Он выдавил из себя улыбку. А у меня снова выступил холодный пот, уже второй раз за время моего приезда на родину. Почему-то всё время казалось, что этими своими словами он пытается меня подколоть, мол, и ты такой же. В довершение всего меня добило то, что на фоне этой его улыбки все мои терзания, словно маска чучела, потеряли всякий смысл, а я стал напоминать сам себе бурундучка, крутящего без остановки свое колесо. В жизни случается множество кризисов, но улыбка Суёна означала поистине настоящий упадок. Но, честно признаться, я почувствовал, как Суён постепенно освобождает меня от угрызений совести за то, как я жил в прошлом, и меня отпускает это смутное, как туман, но всё же явно живущее во мне чувство вины. Это было какое-то едва уловимое успокоение. И вместе с тем это не означало, что моё презрение к Суёну улетучилось. Но что с того? Какой смысл в этой ненависти?

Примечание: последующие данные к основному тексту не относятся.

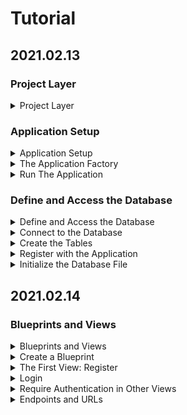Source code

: # Tutorial

## 2021.02.13

### Project Layer

<details>

<summary>Project Layer</summary >

- Tutorial 프로젝트 디렉토리 내부 구조

  - flaskr/: 어플리케이션 소스와 파일을 보관할 파이썬 패키지

  - tests/: 테스트 모듈들을 보관할 디렉토리

  - venv/: 프로젝트를 위한 파이썬 가상환경

    - 이 프로젝트의 경우 ../venv/의 가상환경 사용한다.

</details>

### Application Setup

<details>

<summary>Application Setup</summary>

- Flask application은 Flask class의 인스턴스로 설정과 URL등이 모두 클래스에 등록되어있다.

- Flask 인스턴스를 글로벌하게 만드는 것은 프로젝트 규모가 커져가면서 문제를 야기할 수 있기 때문에 함수를 통해서 인스턴스를 생성할 것이다.

  - application factory

</details>

<details>

<summary>The Application Factory</summary>

- flaskr/__init__.py

  1) application factory를 포함한다.

  2) flaskr 디렉토리가 패키지임을 파이썬에게 알려준다.

  - create_app(): application factory function 및 application 기본 설정

</details>

<details>

<summary>Run The Application</summary>

- Flask 패키지의 최상위 디렉토리에서 application을 실행하도록 한다.

- For Linux and Mac:

```shell
$ export FLASK_APP=flaskr
$ export FLASK_ENV=development
$ flask run
```

</details>

### Define and Access the Database

<details>

<summary>Define and Access the Database</summary>

- 이 프로젝트에서는 SQLite DB를 사용한다.

- 파이썬은 SQLite를 지원하는 모듈 sqlite3를 지원한다.

- SQLite

  - python built-in module

  - 별도의 database server설정이 필요없어서 편하다.

  - 동시접속에서 성능 문제 있을 수 있지만, 작은 프로젝트에서는 문제 없다.

</details>

<details>

<summary>Connect to the Database</summary>

- database connection 생성

  - request에 의해서 connection 생성 후 response 반환 전에 close

- flaskr/db.py

  1) get_db(): g 객체에 접근해서 db 연결설정한다.

  2) close_db(): g 객체에 db 연결 존재하는 경우 종료한다.

</details>

<details>

<summary>Create the Tables</summary>

- SQLite에서 데이터는 table과 columns에 저장된다.

- Flaskr에서 사용자 정보는 user, 게시물은 post 테이블에 저장한다.

- flaskr/schema.sql

  - 테이블 생성

- flaskr/db.py

  1) init_db(): db 설정 초기화한다. db 연결 생성 및 테이블 생성.

  2) init_db_command(): init-db 명령어 설정.

</details>

<details>

<summary>Register with the Application</summary>

- close_db(), init_db_command() 함수는 application 인스턴스에 등록되어야 한다.

- flaskr/db.py

  1) init_db(): close_db, init_db_command 함수 등록

- flaskr/__init__.py

  1) create_app() 함수 하단에 db.init_app() 호출 추가

</details>

<details>

<summary>Initialize the Database File</summary>

- init-db 명령어가 app에 등록되어서 flask run과 같이 사용가능

```shell
$ flask init-db
Initialized the database.
```

- flaskr/instance dir 내부에 flask.sqlite 생성

</details>

## 2021.02.14

### Blueprints and Views

<details>

<summary>Blueprints and Views</summary>

- view function: application으로 온 요청에 대한 응답을 위한 코드

- request URL과 매칭하기 위해서 Flask는 pattern을 사용한다.

</details>

<details>

<summary>Create a Blueprint</summary>

- blueprint: 뷰와 관련된 코드들을 관리하는 방법

  - 뷰와 코드들을 application에 직접 등록하는 것이 아니라 blueprint에 등록하고 해당 blueprint가 factory function에서 app에 등록된다.

  - Flaskr's blueprint

    1) authentication function

    2) blog post function

- flaskr/auth.py

  1) Blueprint 객체 생성

- flaskr/__init.py__

  1) register_blueprint(): blueprint 객체 등록 - auth.bp

</details>

<details>

<summary>The First View: Register</summary>

- /auth/register에 접근 시 register 뷰 반환

- flaskr/auth.py

  1) register(): /auth/register URL 접근시에 사용자의 username, password를 입력받아 유효성 검사 후 등록한다.

</details>

<details>

<summary>Login</summary>

- flaskr/auth.py

  1) login(): user 정보 확인하여서 로그인 하는 함수. 로그인 후 session에 user_id 등록.

  2) load_logged_in_user(): app request에 대한 함수 실행전에 session을 확인하도록 하는 함수.

  3) logout(): session 정보 삭제하여서 로그아웃 처리.

</details>

<details>

<summary>Require Authentication in Other Views</summary>

- flaskr/auth.py

  1) login_require(): blog post 시에 사용자의 로그인 유무를 확인하는 함수.

</details>

<details>

<summary>Endpoints and URLs</summary>

- endpoint: view와 연결된 이름, URL로 view와 연결되는 이름.

</details>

Осень того года заканчивалась. Почти всё время до наступления одиннадцатого месяца по лунному календарю, когда пронизывающий ветер начинает задувать всё сильнее и сильнее, я проводил в комнате Суёна. Юнсу тоже заявлялся с самого утра. Он действительно ненавидел Суёна, но правдой было и то, что Юнсу завидовал Суёну, как заявил мне сам Суён при нашей первой встрече. Однако дело было не только в Суёне, но исходило ещё из собственного эгоизма Юнсу, поэтому он явно свою ненависть не проявлял и от нападений воздерживался. Даже если и предположить, что это зависть, то она не была серьёзной. Это больше напоминало ревность, как если бы Суён вдруг написал какое-нибудь произведение и перещеголял бы Юнсу, тем самым вторгнувшись в мир литературы, который Юнсу считал своим. И хотя он и не упускал случая поддеть Суёна, его попытки особым успехом не увенчивались. Суён, словно свернувшийся в клубок больной ёж, всегда был готов защитить себя. Этакая игра эмоций. Как бы то ни было, со стороны всё выглядело вполне мирно — они смотрелись, как лучшие друзья, а так как к ним присоединился и я, то это их ещё больше примирило. Через несколько дней после моего приезда я как-то привёл с собой за руку Хёнги, так что и он болтался вместе с нами. Мне было отрадно наблюдать, как день ото дня Хёнги менялся, становился бодрее.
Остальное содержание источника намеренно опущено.